= Stu Bannatyne =

New Zealand sailor

Stu Bannatyne (born 20 April 1971) is a New Zealand sailor who has competed in eight Volvo Ocean Races. He has won four of those eight.

Born in Christchurch, Bannatyne won the Volvo Ocean Race (then known as the Whitbread Round the World Race) in his first attempt, when he sailed on NZ Endeavour during the 1993–94 Whitbread Round the World Race.

In the 1997–98 race, Bannatyne sailed on Silk Cut which placed fourth. He sailed on Illbruck Challenge when it won the 2001–02 Volvo Ocean Race, before sailing on movistar in the 2005–06 event.

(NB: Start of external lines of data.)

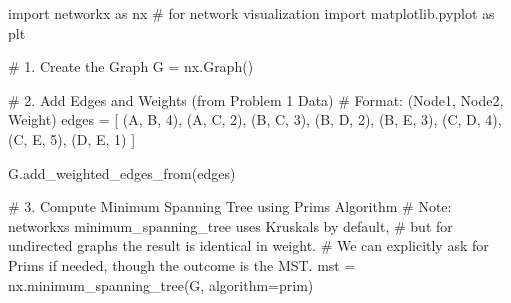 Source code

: \documentclass[
  letterpaper,
  DIV=11,
  numbers=noendperiod]{scrreprt}
\newenvironment{Shaded}{\begin{snugshade}}{\end{snugshade}}
\newcommand{\CommentTok}[1]{\textcolor[rgb]{0.37,0.37,0.37}{#1}}
\newcommand{\DecValTok}[1]{\textcolor[rgb]{0.68,0.00,0.00}{#1}}
\newcommand{\ImportTok}[1]{\textcolor[rgb]{0.00,0.46,0.62}{#1}}
\newcommand{\NormalTok}[1]{\textcolor[rgb]{0.00,0.23,0.31}{#1}}
\newcommand{\OperatorTok}[1]{\textcolor[rgb]{0.37,0.37,0.37}{#1}}
\newcommand{\StringTok}[1]{\textcolor[rgb]{0.13,0.47,0.30}{#1}}
\begin{document}
\begin{Shaded}
\begin{Highlighting}[]
\ImportTok{import}\NormalTok{ networkx }\ImportTok{as}\NormalTok{ nx }\CommentTok{\# for network visualization}
\ImportTok{import}\NormalTok{ matplotlib.pyplot }\ImportTok{as}\NormalTok{ plt}

\CommentTok{\# 1. Create the Graph}
\NormalTok{G }\OperatorTok{=}\NormalTok{ nx.Graph()}

\CommentTok{\# 2. Add Edges and Weights (from Problem 1 Data)}
\CommentTok{\# Format: (Node1, Node2, Weight)}
\NormalTok{edges }\OperatorTok{=}\NormalTok{ [}
\NormalTok{    (}\StringTok{\textquotesingle{}A\textquotesingle{}}\NormalTok{, }\StringTok{\textquotesingle{}B\textquotesingle{}}\NormalTok{, }\DecValTok{4}\NormalTok{),}
\NormalTok{    (}\StringTok{\textquotesingle{}A\textquotesingle{}}\NormalTok{, }\StringTok{\textquotesingle{}C\textquotesingle{}}\NormalTok{, }\DecValTok{2}\NormalTok{),}
\NormalTok{    (}\StringTok{\textquotesingle{}B\textquotesingle{}}\NormalTok{, }\StringTok{\textquotesingle{}C\textquotesingle{}}\NormalTok{, }\DecValTok{3}\NormalTok{),}
\NormalTok{    (}\StringTok{\textquotesingle{}B\textquotesingle{}}\NormalTok{, }\StringTok{\textquotesingle{}D\textquotesingle{}}\NormalTok{, }\DecValTok{2}\NormalTok{),}
\NormalTok{    (}\StringTok{\textquotesingle{}B\textquotesingle{}}\NormalTok{, }\StringTok{\textquotesingle{}E\textquotesingle{}}\NormalTok{, }\DecValTok{3}\NormalTok{),}
\NormalTok{    (}\StringTok{\textquotesingle{}C\textquotesingle{}}\NormalTok{, }\StringTok{\textquotesingle{}D\textquotesingle{}}\NormalTok{, }\DecValTok{4}\NormalTok{),}
\NormalTok{    (}\StringTok{\textquotesingle{}C\textquotesingle{}}\NormalTok{, }\StringTok{\textquotesingle{}E\textquotesingle{}}\NormalTok{, }\DecValTok{5}\NormalTok{),}
\NormalTok{    (}\StringTok{\textquotesingle{}D\textquotesingle{}}\NormalTok{, }\StringTok{\textquotesingle{}E\textquotesingle{}}\NormalTok{, }\DecValTok{1}\NormalTok{)}
\NormalTok{]}

\NormalTok{G.add\_weighted\_edges\_from(edges)}

\CommentTok{\# 3. Compute Minimum Spanning Tree using Prim\textquotesingle{}s Algorithm}
\CommentTok{\# Note: networkx\textquotesingle{}s minimum\_spanning\_tree uses Kruskal\textquotesingle{}s by default, }
\CommentTok{\# but for undirected graphs the result is identical in weight.}
\CommentTok{\# We can explicitly ask for Prim\textquotesingle{}s if needed, though the outcome is the MST.}
\NormalTok{mst }\OperatorTok{=}\NormalTok{ nx.minimum\_spanning\_tree(G, algorithm}\OperatorTok{=}\StringTok{\textquotesingle{}prim\textquotesingle{}}\NormalTok{)}


\end{Highlighting}
\end{Shaded}
\end{document}
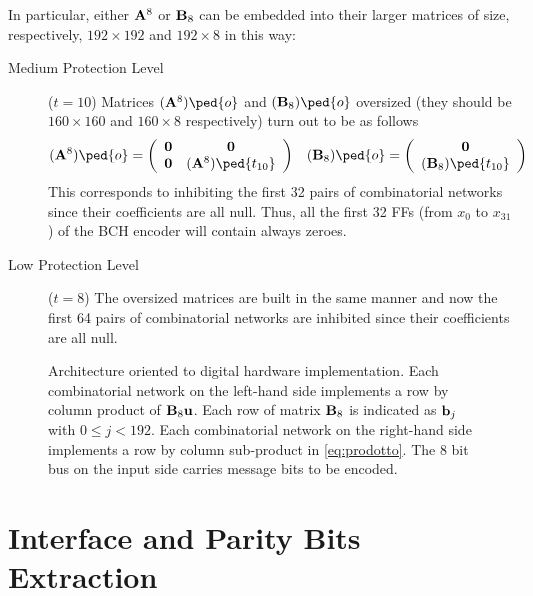 In particular, either \(\vet A^8\) or \(\vet B_8\) can be embedded into their larger matrices of size, respectively, \(192 \times 192\) and \(192 \times 8\) in this way:
\begin{description}
\item[Medium Protection Level](\(t=10\)) Matrices \((\vet A^8)\ped{o}\) and \((\vet B_8)\ped{o}\) oversized (they should be \(160 \times 160\) and \(160 \times 8\) respectively) turn out to be as follows
    \begin{align}
    (\vet A^8)\ped{o} &=
    \left(
    \begin{array}{cc}
    \vet 0 & \vet 0 \\
    \vet 0 & (\vet A^8)\ped{t_{10}}
    \end{array}
    \right) &
    (\vet B_8)\ped{o} &=
    \left(
    \begin{array}{c}
    \vet 0 \\
    (\vet B_8)\ped{t_{10}}
    \end{array}
    \right)
    \end{align} \label{eq:embedding}
    This corresponds to inhibiting the first 32 pairs of combinatorial networks since their coefficients are all null. Thus, all the first 32 FFs (from \(x_0\) to \(x_{31}\)) of the BCH encoder will contain always zeroes.
\item[Low Protection Level](\(t=8\)) The oversized matrices are built in the same manner and now the first 64 pairs of combinatorial networks are inhibited since their coefficients are all null.
\end{description}

\begin{figure} \centering

\caption{Architecture oriented to digital hardware implementation. Each combinatorial network on the left-hand side implements a row by column product of \(\vet B_8 \vet u\). Each row of matrix \(\vet B_8\) is indicated as \(\vet b_j\) with \(0\leq j<192\). Each combinatorial network on the right-hand side implements a row by column sub-product in \eqref{eq:prodotto}. The 8 bit bus on the input side carries message bits to be encoded.} \label{fig:HWarch}
\end{figure}


\section{Interface and Parity Bits Extraction}

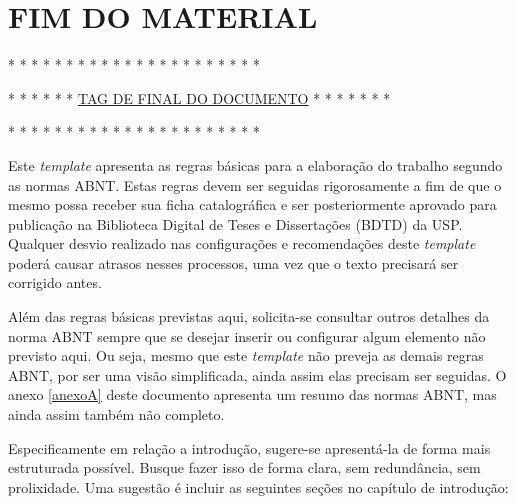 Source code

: \documentclass[
	12pt,				%
	oneside,			%
	a4paper,			%
	english,			%
	brazil				%
	]{abntex2ppgsi}
\begin{document}
\chapter{FIM DO MATERIAL}

* * * * * * * * * * * * * * * * * * * * * * 

* * * * * * \underline{TAG DE FINAL DO DOCUMENTO} * * * * * * *

* * * * * * * * * * * * * * * * * * * * * * 




Este \textit{template} apresenta as regras básicas para a elaboração do trabalho segundo as normas ABNT. Estas regras devem ser seguidas rigorosamente a fim de que o mesmo possa receber sua ficha catalográfica e ser posteriormente aprovado para publicação na Biblioteca Digital de Teses e Dissertações (BDTD) da USP. Qualquer desvio realizado nas configurações e recomendações deste \textit{template} poderá causar atrasos nesses processos, uma vez que o texto precisará ser corrigido antes. 

Além das regras básicas previstas aqui, solicita-se consultar outros detalhes da norma ABNT sempre que se desejar inserir ou configurar algum elemento não previsto aqui. Ou seja, mesmo que este \textit{template} não preveja as demais regras ABNT, por ser uma visão simplificada, ainda assim elas precisam ser seguidas. O anexo \ref{anexoA} deste documento apresenta um resumo das normas ABNT, mas ainda assim também não completo.



Especificamente em relação a introdução, sugere-se apresentá-la de forma mais estruturada possível. Busque fazer isso de forma clara, sem redundância, sem prolixidade. Uma sugestão é incluir as seguintes seções no capítulo de introdução:
\end{document}

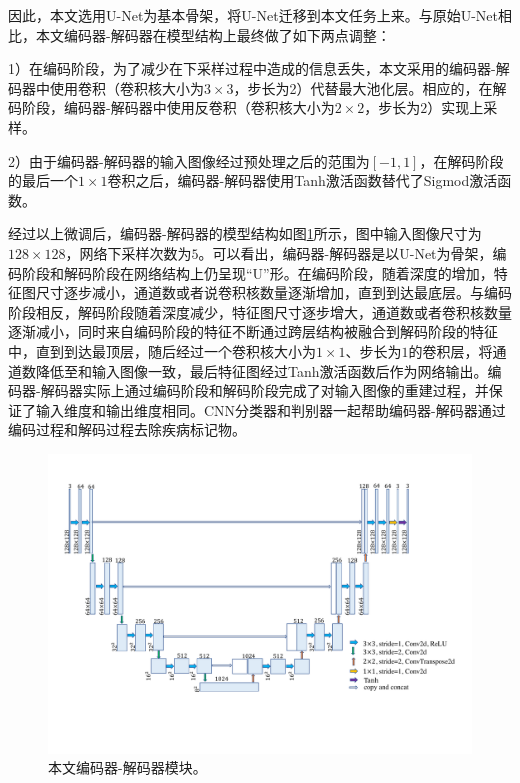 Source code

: 因此，本文选用U-Net为基本骨架，将U-Net迁移到本文任务上来。与原始U-Net相比，本文编码器-解码器在模型结构上最终做了如下两点调整：

1）在编码阶段，为了减少在下采样过程中造成的信息丢失，本文采用的编码器-解码器中使用卷积（卷积核大小为$3\times 3$，步长为2）代替最大池化层。相应的，在解码阶段，编码器-解码器中使用反卷积（卷积核大小为$2\times 2$，步长为$2$）实现上采样。

2）由于编码器-解码器的输入图像经过预处理之后的范围为$[-1,1]$，在解码阶段的最后一个$1\times 1$卷积之后，编码器-解码器使用Tanh激活函数替代了Sigmod激活函数。

经过以上微调后，编码器-解码器的模型结构如图\ref{fig:auto_encoder_architecture}所示，图中输入图像尺寸为$128\times 128$，网络下采样次数为$5$。可以看出，编码器-解码器是以U-Net为骨架，编码阶段和解码阶段在网络结构上仍呈现“U”形。在编码阶段，随着深度的增加，特征图尺寸逐步减小，通道数或者说卷积核数量逐渐增加，直到到达最底层。与编码阶段相反，解码阶段随着深度减少，特征图尺寸逐步增大，通道数或者卷积核数量逐渐减小，同时来自编码阶段的特征不断通过跨层结构被融合到解码阶段的特征中，直到到达最顶层，随后经过一个卷积核大小为$1\times 1$、步长为$1$的卷积层，将通道数降低至和输入图像一致，最后特征图经过Tanh激活函数后作为网络输出。编码器-解码器实际上通过编码阶段和解码阶段完成了对输入图像的重建过程，并保证了输入维度和输出维度相同。CNN分类器和判别器一起帮助编码器-解码器通过编码过程和解码过程去除疾病标记物。
\begin{figure}[h]
	\centering
	\includegraphics[width=1.0\textwidth]{figure/auto_encoder_architecture}
	\caption[本文编码器-解码器模块]{本文编码器-解码器模块。}
	\label{fig:auto_encoder_architecture}
\end{figure}

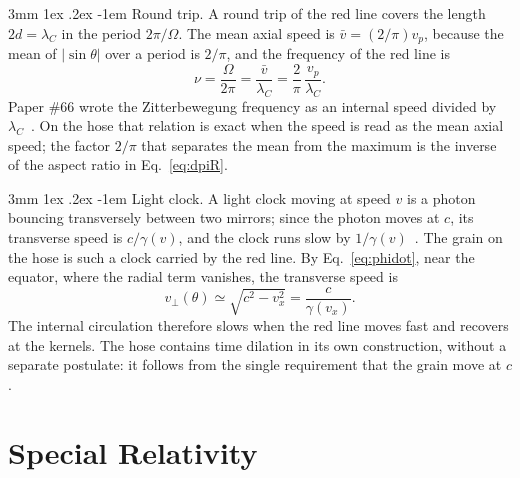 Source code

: \documentclass[%
 reprint, amsmath,amssymb, aps, prb, ]{revtex4-2}
\makeatletter
\numberwithin{equation}{section}
\renewcommand\paragraph{%
  \@startsection{paragraph}{4}{\z@}%
    {3mm \@plus 1ex \@minus .2ex}%
    {-1em}%
    {\normalfont\normalsize\itshape}}
\newcommand{\lamC}{\lambda_C}
\makeatother
\begin{document}
\paragraph{Round trip.} A round trip of the red line covers the length $2d = \lamC$ in the period $2\pi/\Omega$. The mean axial speed is $\bar v = (2/\pi)v_p$, because the mean of $|\sin\theta|$ over a period is $2/\pi$, and the frequency of the red line is
\begin{equation}
\nu = \frac{\Omega}{2\pi} = \frac{\bar v}{\lamC} = \frac{2}{\pi}\,\frac{v_p}{\lamC} .
\label{eq:nu}
\end{equation}
Paper \#66 wrote the Zitterbewegung frequency as an internal speed divided by $\lamC$~\cite{H66}. On the hose that relation is exact when the speed is read as the mean axial speed; the factor $2/\pi$ that separates the mean from the maximum is the inverse of the aspect ratio in Eq.~\eqref{eq:dpiR}.

\paragraph{Light clock.} A light clock moving at speed $v$ is a photon bouncing transversely between two mirrors; since the photon moves at $c$, its transverse speed is $c/\gamma(v)$, and the clock runs slow by $1/\gamma(v)$~\cite{TaylorWheeler1992}. The grain on the hose is such a clock carried by the red line. By Eq.~\eqref{eq:phidot}, near the equator, where the radial term vanishes, the transverse speed is
\begin{equation}
v_\perp(\theta) \simeq \sqrt{c^2 - v_x^2} = \frac{c}{\gamma(v_x)} .
\label{eq:clock}
\end{equation}
The internal circulation therefore slows when the red line moves fast and recovers at the kernels. The hose contains time dilation in its own construction, without a separate postulate: it follows from the single requirement that the grain move at $c$.

\section{Special Relativity}
\label{sec:sr}
\end{document}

Bannatyne won the event for a third time when he sailed with Ericsson 4 during the 2008–09 race, before joining the Team New Zealand entry, Camper Lifelovers, for the 2011–12 Volvo Ocean Race.

He was the coach for Team Alvimedica in the 2014–15 Volvo Ocean Race, before joining the crew for leg 5 of the race. He sailed on Dongfeng Race Team when it won the 2017–18 Volvo Ocean Race.

He has also sailed in eight Fastnet Races, three Transpacific Yacht Races and in 11 Sydney to Hobart Yacht Races.

His brother, James Bannatyne, played for the New Zealand national football team, the All Whites.
His other brother, Grant Bannatyne, is a successful architect, notably for his involvement on The Shard with Renzo Piano's office.